SUPPLIED MATERIAL START
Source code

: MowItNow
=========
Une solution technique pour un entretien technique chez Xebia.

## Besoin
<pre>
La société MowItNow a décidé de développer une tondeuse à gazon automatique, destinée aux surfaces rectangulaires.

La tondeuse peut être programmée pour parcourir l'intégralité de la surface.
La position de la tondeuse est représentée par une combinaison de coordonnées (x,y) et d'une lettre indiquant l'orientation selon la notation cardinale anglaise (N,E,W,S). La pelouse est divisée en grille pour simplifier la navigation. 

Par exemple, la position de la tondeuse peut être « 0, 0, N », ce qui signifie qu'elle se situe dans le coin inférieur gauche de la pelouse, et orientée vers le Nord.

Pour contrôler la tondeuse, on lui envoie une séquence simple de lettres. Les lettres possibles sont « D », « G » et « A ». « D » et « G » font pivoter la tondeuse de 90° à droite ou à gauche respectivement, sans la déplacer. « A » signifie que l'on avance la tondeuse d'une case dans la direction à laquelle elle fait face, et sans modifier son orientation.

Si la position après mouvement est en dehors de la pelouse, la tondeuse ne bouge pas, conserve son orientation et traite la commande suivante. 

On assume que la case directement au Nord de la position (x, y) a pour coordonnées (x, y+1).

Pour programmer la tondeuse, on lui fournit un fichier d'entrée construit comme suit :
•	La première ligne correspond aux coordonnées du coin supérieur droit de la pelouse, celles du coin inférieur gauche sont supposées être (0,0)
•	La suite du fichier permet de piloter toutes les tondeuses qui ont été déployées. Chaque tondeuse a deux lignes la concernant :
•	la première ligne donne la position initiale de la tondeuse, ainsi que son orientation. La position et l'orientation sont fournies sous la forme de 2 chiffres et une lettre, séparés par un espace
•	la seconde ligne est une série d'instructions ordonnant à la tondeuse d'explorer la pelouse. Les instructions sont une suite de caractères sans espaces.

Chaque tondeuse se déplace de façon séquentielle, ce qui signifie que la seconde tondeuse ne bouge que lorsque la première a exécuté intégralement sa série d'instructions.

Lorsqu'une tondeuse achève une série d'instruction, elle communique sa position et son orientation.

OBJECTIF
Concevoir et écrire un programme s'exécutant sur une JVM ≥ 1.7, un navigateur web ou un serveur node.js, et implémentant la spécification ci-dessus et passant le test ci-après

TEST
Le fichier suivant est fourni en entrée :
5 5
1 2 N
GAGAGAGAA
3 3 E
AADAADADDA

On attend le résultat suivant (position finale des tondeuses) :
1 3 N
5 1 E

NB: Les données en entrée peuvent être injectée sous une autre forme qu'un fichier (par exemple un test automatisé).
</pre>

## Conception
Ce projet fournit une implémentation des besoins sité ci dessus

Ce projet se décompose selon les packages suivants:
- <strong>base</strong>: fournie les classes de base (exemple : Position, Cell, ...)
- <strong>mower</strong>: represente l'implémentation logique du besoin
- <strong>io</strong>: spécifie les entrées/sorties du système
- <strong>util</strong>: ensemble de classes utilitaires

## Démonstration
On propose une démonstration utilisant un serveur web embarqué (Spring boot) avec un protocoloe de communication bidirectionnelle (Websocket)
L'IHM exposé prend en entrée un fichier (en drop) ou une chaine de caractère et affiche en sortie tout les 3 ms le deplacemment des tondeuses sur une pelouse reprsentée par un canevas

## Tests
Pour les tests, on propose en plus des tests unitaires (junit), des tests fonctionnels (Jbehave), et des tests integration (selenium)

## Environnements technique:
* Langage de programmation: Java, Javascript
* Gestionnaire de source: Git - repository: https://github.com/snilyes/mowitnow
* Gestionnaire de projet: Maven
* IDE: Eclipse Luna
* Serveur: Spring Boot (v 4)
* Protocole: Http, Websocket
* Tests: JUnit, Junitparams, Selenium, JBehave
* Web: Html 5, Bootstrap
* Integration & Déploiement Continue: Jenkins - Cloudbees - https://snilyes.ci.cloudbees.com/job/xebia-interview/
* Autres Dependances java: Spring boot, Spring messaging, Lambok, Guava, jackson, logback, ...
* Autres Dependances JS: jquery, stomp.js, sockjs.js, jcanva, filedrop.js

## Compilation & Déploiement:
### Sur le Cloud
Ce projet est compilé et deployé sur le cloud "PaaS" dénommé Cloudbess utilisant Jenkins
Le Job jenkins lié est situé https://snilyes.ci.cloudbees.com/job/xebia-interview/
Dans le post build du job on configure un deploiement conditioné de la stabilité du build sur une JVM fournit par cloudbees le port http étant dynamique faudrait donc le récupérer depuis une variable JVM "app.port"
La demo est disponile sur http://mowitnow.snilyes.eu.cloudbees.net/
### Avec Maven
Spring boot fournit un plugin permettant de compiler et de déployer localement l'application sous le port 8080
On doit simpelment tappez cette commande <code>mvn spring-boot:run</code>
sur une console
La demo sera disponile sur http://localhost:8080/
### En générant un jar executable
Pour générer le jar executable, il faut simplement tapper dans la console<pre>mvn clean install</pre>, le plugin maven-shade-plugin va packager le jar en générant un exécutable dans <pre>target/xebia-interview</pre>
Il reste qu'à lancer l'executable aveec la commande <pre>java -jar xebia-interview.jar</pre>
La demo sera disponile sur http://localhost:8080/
SUPPLIED MATERIAL END
SUPPLIED MATERIAL START
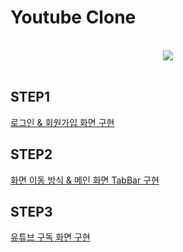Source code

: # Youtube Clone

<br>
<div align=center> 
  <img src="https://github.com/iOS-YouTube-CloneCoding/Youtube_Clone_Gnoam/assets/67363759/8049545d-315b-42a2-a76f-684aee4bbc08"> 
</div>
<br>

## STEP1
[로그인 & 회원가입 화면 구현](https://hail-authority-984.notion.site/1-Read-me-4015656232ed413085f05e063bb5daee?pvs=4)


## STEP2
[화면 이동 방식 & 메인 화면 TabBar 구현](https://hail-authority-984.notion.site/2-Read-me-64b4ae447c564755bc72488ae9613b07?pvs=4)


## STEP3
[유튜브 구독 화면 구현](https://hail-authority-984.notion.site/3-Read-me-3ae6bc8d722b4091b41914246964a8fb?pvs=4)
SUPPLIED MATERIAL END
**WHAT THIS TASK INVOLVES:** The required answer is the exact run of lines above starting at the line with "La société MowItNow" and ending at the line with "suite du fichier", with both ends present.

**TASK SOLUTION:**
La société MowItNow a décidé de développer une tondeuse à gazon automatique, destinée aux surfaces rectangulaires.

La tondeuse peut être programmée pour parcourir l'intégralité de la surface.
La position de la tondeuse est représentée par une combinaison de coordonnées (x,y) et d'une lettre indiquant l'orientation selon la notation cardinale anglaise (N,E,W,S). La pelouse est divisée en grille pour simplifier la navigation. 

Par exemple, la position de la tondeuse peut être « 0, 0, N », ce qui signifie qu'elle se situe dans le coin inférieur gauche de la pelouse, et orientée vers le Nord.

Pour contrôler la tondeuse, on lui envoie une séquence simple de lettres. Les lettres possibles sont « D », « G » et « A ». « D » et « G » font pivoter la tondeuse de 90° à droite ou à gauche respectivement, sans la déplacer. « A » signifie que l'on avance la tondeuse d'une case dans la direction à laquelle elle fait face, et sans modifier son orientation.

Si la position après mouvement est en dehors de la pelouse, la tondeuse ne bouge pas, conserve son orientation et traite la commande suivante. 

On assume que la case directement au Nord de la position (x, y) a pour coordonnées (x, y+1).

Pour programmer la tondeuse, on lui fournit un fichier d'entrée construit comme suit :
•	La première ligne correspond aux coordonnées du coin supérieur droit de la pelouse, celles du coin inférieur gauche sont supposées être (0,0)
•	La suite du fichier permet de piloter toutes les tondeuses qui ont été déployées. Chaque tondeuse a deux lignes la concernant :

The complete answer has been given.